In most cases, the analysis is about the possibility of translating formulae from different formalisms to Propositional Logic (PL). For example, Ben-Eliyahu and Dechter [1,2] proposed a translation from default logic to PL, and a translation from disjunctive logic programs to PL, while Winslett [50] introduced a translation from revised knowledge bases to PL, and Gelfond, Przymusinska, and Przymusinskyi [19] defined a translation from circumscription to PL.
All the above translations, as well as many other ones in the literature, lead to an exponential increase of the size of the formula, in the worst case. When the best known translation yields a formula in the target formalism which has exponential size w.r.t. the formula in the source formalism, a natural question arising is whether such exponential blow up is due to the specific translation, or is intrinsic of the problem. For example, although all proposed translations from default logic to PL lead to the exponential blow up, we cannot conclude that all possible translations suffer from this problem: it could be that a polynomial translation exists, but it has not discovered so far.
Some works have focussed on the question of whether this kind of exponential increase in the size is intrinsic or not. Cadoli, Donini, and Schaerf [10] have shown that many interesting fragments of default logic and circumscription cannot be expressed by polynomial-time fragments of PL without super-polynomially increasing the size of formulae. It has been proved that such a super-polynomial increase of size is necessary when translating unrestricted propositional circumscription [11] and most operators for belief revision into PL [8,35].
Gogic and collegues [21] analyzed the relative succinctness of several PKR formalisms in representing sets of models. Among other results, they showed that skeptical default logic can represent sets of models more succinctly than circumscription.
Kautz, Kearns, and Selman [28] and Khardon and Roth [31,32] considered representations of knowledge bases based on the notion of characteristic model, comparing them to other representations, e.g., based on clauses. They showed that the representation of knowledge bases with their characteristic models is sometimes exponentially more compact than other ones, and that the converse is true in other cases.

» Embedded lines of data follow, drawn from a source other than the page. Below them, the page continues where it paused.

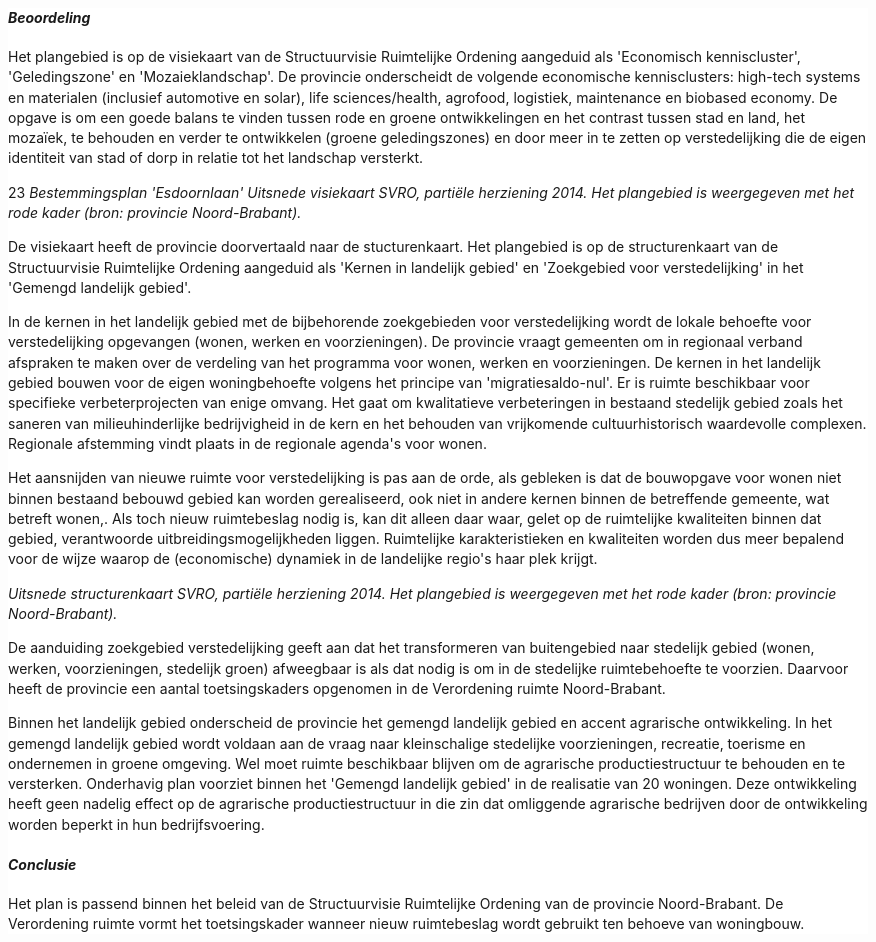 #### *Beoordeling*

Het plangebied is op de visiekaart van de Structuurvisie Ruimtelijke Ordening aangeduid als 'Economisch kenniscluster', 'Geledingszone' en 'Mozaieklandschap'. De provincie onderscheidt de volgende economische kennisclusters: high-tech systems en materialen (inclusief automotive en solar), life sciences/health, agrofood, logistiek, maintenance en biobased economy. De opgave is om een goede balans te vinden tussen rode en groene ontwikkelingen en het contrast tussen stad en land, het mozaïek, te behouden en verder te ontwikkelen (groene geledingszones) en door meer in te zetten op verstedelijking die de eigen identiteit van stad of dorp in relatie tot het landschap versterkt.

23 *Bestemmingsplan 'Esdoornlaan' Uitsnede visiekaart SVRO, partiële herziening 2014. Het plangebied is weergegeven met het rode kader (bron: provincie Noord-Brabant).*

De visiekaart heeft de provincie doorvertaald naar de stucturenkaart. Het plangebied is op de structurenkaart van de Structuurvisie Ruimtelijke Ordening aangeduid als 'Kernen in landelijk gebied' en 'Zoekgebied voor verstedelijking' in het 'Gemengd landelijk gebied'.

In de kernen in het landelijk gebied met de bijbehorende zoekgebieden voor verstedelijking wordt de lokale behoefte voor verstedelijking opgevangen (wonen, werken en voorzieningen). De provincie vraagt gemeenten om in regionaal verband afspraken te maken over de verdeling van het programma voor wonen, werken en voorzieningen. De kernen in het landelijk gebied bouwen voor de eigen woningbehoefte volgens het principe van 'migratiesaldo-nul'. Er is ruimte beschikbaar voor specifieke verbeterprojecten van enige omvang. Het gaat om kwalitatieve verbeteringen in bestaand stedelijk gebied zoals het saneren van milieuhinderlijke bedrijvigheid in de kern en het behouden van vrijkomende cultuurhistorisch waardevolle complexen. Regionale afstemming vindt plaats in de regionale agenda's voor wonen.

Het aansnijden van nieuwe ruimte voor verstedelijking is pas aan de orde, als gebleken is dat de bouwopgave voor wonen niet binnen bestaand bebouwd gebied kan worden gerealiseerd, ook niet in andere kernen binnen de betreffende gemeente, wat betreft wonen,. Als toch nieuw ruimtebeslag nodig is, kan dit alleen daar waar, gelet op de ruimtelijke kwaliteiten binnen dat gebied, verantwoorde uitbreidingsmogelijkheden liggen. Ruimtelijke karakteristieken en kwaliteiten worden dus meer bepalend voor de wijze waarop de (economische) dynamiek in de landelijke regio's haar plek krijgt.

*Uitsnede structurenkaart SVRO, partiële herziening 2014. Het plangebied is weergegeven met het rode kader (bron: provincie Noord-Brabant).*

De aanduiding zoekgebied verstedelijking geeft aan dat het transformeren van buitengebied naar stedelijk gebied (wonen, werken, voorzieningen, stedelijk groen) afweegbaar is als dat nodig is om in de stedelijke ruimtebehoefte te voorzien. Daarvoor heeft de provincie een aantal toetsingskaders opgenomen in de Verordening ruimte Noord-Brabant.

Binnen het landelijk gebied onderscheid de provincie het gemengd landelijk gebied en accent agrarische ontwikkeling. In het gemengd landelijk gebied wordt voldaan aan de vraag naar kleinschalige stedelijke voorzieningen, recreatie, toerisme en ondernemen in groene omgeving. Wel moet ruimte beschikbaar blijven om de agrarische productiestructuur te behouden en te versterken. Onderhavig plan voorziet binnen het 'Gemengd landelijk gebied' in de realisatie van 20 woningen. Deze ontwikkeling heeft geen nadelig effect op de agrarische productiestructuur in die zin dat omliggende agrarische bedrijven door de ontwikkeling worden beperkt in hun bedrijfsvoering.

#### *Conclusie*

Het plan is passend binnen het beleid van de Structuurvisie Ruimtelijke Ordening van de provincie Noord-Brabant. De Verordening ruimte vormt het toetsingskader wanneer nieuw ruimtebeslag wordt gebruikt ten behoeve van woningbouw.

However, all the above results are based on specific proofs, tailored to a specific reduction, and do not help us to define equivalence classes for the space efficiency of KR formalisms. In a recent paper [6], a new complexity measure for decision problems, called compilability, has been introduced. In the present paper we show how this new measure can be directly used to characterize the space efficiency of PKR formalisms. We emphasize methodological aspects, expressing in a more general context many of the results presented before.